Ospedali a misura di donna, per donne senza più confini
Sono tutte belle le mamme del mondo, cantavano i nostri nonni. Tutte belle, sicuro. Felici e spensierate un po’ meno. Se poi ti ritrovi a vivere la gravidanza in un Paese che non conosci, dove si parla una lingua che non capisci e non puoi contare su una rete affettiva ed economica di supporto allora altro che ‘una meravigliosa luce negli occhi’ piuttosto un grande macigno sul cuore. Le donne immigrate che partoriscono nel nostro Paese sono sempre di più. I dati parlano chiaro ma raccontano solo una parte della verità: il 20 per cento delle nascite che avvengono in Italia riguardano donne straniere e di queste 7 su 10 sono originarie di nazioni fuori dall’Unione Europea, sono mediamente più giovani delle ‘colleghe’ italiane e meno istruite. Di sicuro sono la punta di un iceberg. Il piccolo esercito che negli ospedali arriva e fa impennare gli indici demografici di una nazione dove le cicogne hanno smesso di fare il nido. E allora viene da pensare a tutte quelle donne che nelle strutture sanitarie nemmeno mettono piede. Anche se devono partorire. E nemmeno se, al contrario, quella gravidanza hanno deciso di interromperla.
Le interruzioni di gravidanza in Italia calano, il 20,9% riguarda donne italiane e il 38 % donne straniere. Le prime sono soprattutto nubili, le seconde sposate.
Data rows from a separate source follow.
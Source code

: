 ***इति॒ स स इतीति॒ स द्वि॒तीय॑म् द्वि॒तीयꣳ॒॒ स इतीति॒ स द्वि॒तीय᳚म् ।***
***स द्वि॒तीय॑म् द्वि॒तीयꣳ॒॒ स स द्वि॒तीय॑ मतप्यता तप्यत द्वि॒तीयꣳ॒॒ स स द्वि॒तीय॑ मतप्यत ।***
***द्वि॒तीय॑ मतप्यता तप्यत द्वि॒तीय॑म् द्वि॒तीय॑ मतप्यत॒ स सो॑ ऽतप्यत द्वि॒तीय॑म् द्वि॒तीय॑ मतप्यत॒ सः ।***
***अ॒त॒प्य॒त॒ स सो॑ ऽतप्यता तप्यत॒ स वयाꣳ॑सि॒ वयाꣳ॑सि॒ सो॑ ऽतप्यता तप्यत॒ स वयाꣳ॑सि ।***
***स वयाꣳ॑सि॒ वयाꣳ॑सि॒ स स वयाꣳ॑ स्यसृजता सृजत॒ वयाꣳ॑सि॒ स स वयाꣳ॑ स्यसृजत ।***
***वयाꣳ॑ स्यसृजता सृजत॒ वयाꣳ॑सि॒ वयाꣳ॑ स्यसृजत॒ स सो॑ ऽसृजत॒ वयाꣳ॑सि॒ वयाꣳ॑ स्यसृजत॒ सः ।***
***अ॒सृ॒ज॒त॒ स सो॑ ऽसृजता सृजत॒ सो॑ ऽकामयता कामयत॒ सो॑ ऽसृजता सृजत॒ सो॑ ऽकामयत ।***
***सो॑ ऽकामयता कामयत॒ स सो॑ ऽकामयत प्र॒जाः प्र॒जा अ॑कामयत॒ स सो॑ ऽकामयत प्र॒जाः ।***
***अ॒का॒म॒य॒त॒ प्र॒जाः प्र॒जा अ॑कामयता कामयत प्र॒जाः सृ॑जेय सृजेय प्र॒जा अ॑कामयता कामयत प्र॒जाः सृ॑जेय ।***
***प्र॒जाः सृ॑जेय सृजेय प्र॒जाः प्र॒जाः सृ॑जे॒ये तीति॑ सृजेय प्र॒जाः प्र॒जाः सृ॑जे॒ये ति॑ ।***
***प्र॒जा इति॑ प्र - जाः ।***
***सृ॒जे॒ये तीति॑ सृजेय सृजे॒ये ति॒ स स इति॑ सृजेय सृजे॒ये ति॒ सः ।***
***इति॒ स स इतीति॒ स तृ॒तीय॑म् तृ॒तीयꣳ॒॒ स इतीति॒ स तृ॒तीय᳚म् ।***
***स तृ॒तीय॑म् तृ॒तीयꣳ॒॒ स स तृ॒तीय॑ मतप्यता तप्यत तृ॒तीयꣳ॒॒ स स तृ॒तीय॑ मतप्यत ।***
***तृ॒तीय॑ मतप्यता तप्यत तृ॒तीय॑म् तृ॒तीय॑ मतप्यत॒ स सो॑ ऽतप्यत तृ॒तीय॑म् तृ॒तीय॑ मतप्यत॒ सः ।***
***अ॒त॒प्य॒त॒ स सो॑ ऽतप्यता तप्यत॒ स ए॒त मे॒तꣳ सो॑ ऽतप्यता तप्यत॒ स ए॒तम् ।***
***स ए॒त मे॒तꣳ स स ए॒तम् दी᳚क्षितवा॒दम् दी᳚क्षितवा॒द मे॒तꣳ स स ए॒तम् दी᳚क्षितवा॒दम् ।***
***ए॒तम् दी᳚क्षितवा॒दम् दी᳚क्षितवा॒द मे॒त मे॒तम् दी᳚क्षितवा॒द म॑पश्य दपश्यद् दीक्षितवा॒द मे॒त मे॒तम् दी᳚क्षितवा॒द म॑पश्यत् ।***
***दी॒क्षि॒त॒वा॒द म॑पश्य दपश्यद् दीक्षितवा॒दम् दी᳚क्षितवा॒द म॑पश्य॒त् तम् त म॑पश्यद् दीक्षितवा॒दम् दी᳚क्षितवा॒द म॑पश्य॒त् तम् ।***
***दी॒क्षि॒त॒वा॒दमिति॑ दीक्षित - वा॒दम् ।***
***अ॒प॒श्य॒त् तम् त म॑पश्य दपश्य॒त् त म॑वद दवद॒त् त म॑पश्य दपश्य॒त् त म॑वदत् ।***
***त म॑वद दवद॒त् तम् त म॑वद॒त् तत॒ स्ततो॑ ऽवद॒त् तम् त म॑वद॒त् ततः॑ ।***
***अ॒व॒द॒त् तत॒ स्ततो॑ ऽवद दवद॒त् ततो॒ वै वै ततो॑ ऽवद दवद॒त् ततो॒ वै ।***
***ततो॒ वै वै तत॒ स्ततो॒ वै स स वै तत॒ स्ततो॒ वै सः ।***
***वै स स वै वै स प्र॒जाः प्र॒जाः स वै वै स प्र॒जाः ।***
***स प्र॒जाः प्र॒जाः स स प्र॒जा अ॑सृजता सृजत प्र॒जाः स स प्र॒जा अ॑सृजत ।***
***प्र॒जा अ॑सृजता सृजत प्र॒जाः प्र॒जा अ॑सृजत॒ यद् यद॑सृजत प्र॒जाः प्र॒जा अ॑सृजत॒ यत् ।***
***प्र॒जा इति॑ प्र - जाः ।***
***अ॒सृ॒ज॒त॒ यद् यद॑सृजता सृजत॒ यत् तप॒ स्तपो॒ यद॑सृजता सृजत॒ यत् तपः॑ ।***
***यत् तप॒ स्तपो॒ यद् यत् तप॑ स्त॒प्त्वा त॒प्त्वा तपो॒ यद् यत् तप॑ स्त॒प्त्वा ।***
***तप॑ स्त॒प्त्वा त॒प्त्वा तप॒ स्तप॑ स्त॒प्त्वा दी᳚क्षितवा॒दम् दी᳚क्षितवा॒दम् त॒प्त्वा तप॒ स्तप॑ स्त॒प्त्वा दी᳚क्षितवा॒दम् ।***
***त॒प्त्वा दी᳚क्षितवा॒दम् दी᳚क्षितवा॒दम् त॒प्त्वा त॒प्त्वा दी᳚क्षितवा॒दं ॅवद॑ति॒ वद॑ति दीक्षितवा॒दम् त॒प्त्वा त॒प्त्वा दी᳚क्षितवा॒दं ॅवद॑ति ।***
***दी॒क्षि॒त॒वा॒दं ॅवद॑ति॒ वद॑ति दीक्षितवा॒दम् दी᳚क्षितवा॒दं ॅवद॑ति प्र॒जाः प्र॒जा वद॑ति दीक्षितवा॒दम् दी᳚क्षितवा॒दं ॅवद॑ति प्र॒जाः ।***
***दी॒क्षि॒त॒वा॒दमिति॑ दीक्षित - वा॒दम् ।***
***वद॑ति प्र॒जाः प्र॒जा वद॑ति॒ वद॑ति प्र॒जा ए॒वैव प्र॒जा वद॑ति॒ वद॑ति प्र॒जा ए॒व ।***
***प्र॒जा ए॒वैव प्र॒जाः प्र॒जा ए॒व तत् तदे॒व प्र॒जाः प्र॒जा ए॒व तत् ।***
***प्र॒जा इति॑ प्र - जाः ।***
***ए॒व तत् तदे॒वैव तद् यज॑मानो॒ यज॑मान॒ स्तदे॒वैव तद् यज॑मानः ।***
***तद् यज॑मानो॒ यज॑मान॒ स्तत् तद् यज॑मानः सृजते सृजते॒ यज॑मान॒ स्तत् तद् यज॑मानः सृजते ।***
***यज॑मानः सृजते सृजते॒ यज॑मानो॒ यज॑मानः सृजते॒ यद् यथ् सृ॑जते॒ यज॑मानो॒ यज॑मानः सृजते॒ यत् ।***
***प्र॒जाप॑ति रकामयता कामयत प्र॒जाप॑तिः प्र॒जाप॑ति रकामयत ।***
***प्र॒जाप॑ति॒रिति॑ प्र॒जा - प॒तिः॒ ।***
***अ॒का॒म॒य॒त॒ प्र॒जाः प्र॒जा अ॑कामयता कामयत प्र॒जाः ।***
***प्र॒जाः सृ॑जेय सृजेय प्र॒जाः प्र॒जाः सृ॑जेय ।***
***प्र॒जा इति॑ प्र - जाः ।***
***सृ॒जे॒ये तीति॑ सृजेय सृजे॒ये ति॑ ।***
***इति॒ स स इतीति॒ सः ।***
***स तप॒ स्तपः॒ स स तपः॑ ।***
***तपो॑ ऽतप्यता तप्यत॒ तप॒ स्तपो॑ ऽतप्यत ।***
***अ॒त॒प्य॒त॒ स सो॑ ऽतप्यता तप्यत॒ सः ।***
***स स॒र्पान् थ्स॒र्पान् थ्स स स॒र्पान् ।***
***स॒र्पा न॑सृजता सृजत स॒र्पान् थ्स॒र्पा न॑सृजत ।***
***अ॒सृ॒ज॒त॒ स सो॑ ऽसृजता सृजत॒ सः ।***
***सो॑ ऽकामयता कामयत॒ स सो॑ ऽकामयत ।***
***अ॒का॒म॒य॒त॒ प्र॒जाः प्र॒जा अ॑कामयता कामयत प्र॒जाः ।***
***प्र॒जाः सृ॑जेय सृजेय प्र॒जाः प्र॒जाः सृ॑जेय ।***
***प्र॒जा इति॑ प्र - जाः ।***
La percentuali di aborti ripetuti riscontrata nel nostro Paese è la più bassa a livello internazionale. Ancora una volta sono soprattutto le donne straniere ad interrompere più volte una gravidanza nell’arco della vita. Donne che andrebbero assistite, educate, accompagnate verso una scelta contraccettiva che le aiuti a non dover ricorrere all’aborto come unica soluzione per il controllo delle nascite. «In Italia il 27% delle interruzioni volontarie di gravidanza (IVG) è effettuato da donne con precedente esperienza abortiva. La causa può essere ricondotta all’adozione di un metodo contraccettivo inappropriato o all’inadeguatezza del counselling ricevuto in occasione del precedente aborto, ma il dato è comunque allarmante- dice Vito Trojano, Presidente Associazione Ostetrici Ginecologi Ospedalieri Italiani (AOGOI) – Queste osservazioni hanno spinto AOGOI a dare vita a due indagini osservazionali che diano una fotografia di come gli ospedali italiani gestiscano le IVG e di come le donne percepiscano il percorso di counselling che viene loro proposto. Il nostro obiettivo finale è di creare nei centri che praticano la IVG un percorso a misura di donna, sensibilizzando gli operatori sull’importanza di garantire la dovuta attenzione alla contraccezione post-IVG offrendo alle donne un adeguato counselling dopo l’intervento».
Le donne immigrate e la maternità. Le donne immigrate e la scelta se diventare madri o interrompere la gravidanza. Non una semplice questione statistica da rapporto sulle nascite in Italia. Ma un problema urgente. Perché le donne rappresentano quasi la metà della popolazione migrante internazionale e in alcuni Paesi addirittura il 70-80 per cento (dati UNFPA). L’OMS stima che ci siano 73milioni di immigrati in Europa e di questi il 52% siano donne. Un dato destinato a crescere: l’UNFPA dice che solo in Turchia ci sono 500mila rifugiate siriane giovani e quindi in piena età riproduttiva e di queste quasi la metà aspetta un bambino.
Donne spesso sole. Una fascia di immigrazione particolarmente debole, a rischio. Quando arrivano nel Paese straniero per colpa del loro status di irregolari, per le condizioni di lavoro disumane in cui si trovano, per la completa emarginazione sociale in cui vengono relegate non accedono ai servizi di base come l’assistenza sanitaria. Ne avrebbero diritto ma non lo sanno. E il loro status di ‘ultime’, abituate ad esserlo, gli imprime addosso una paura che non gli fa neppure chiedere aiuto.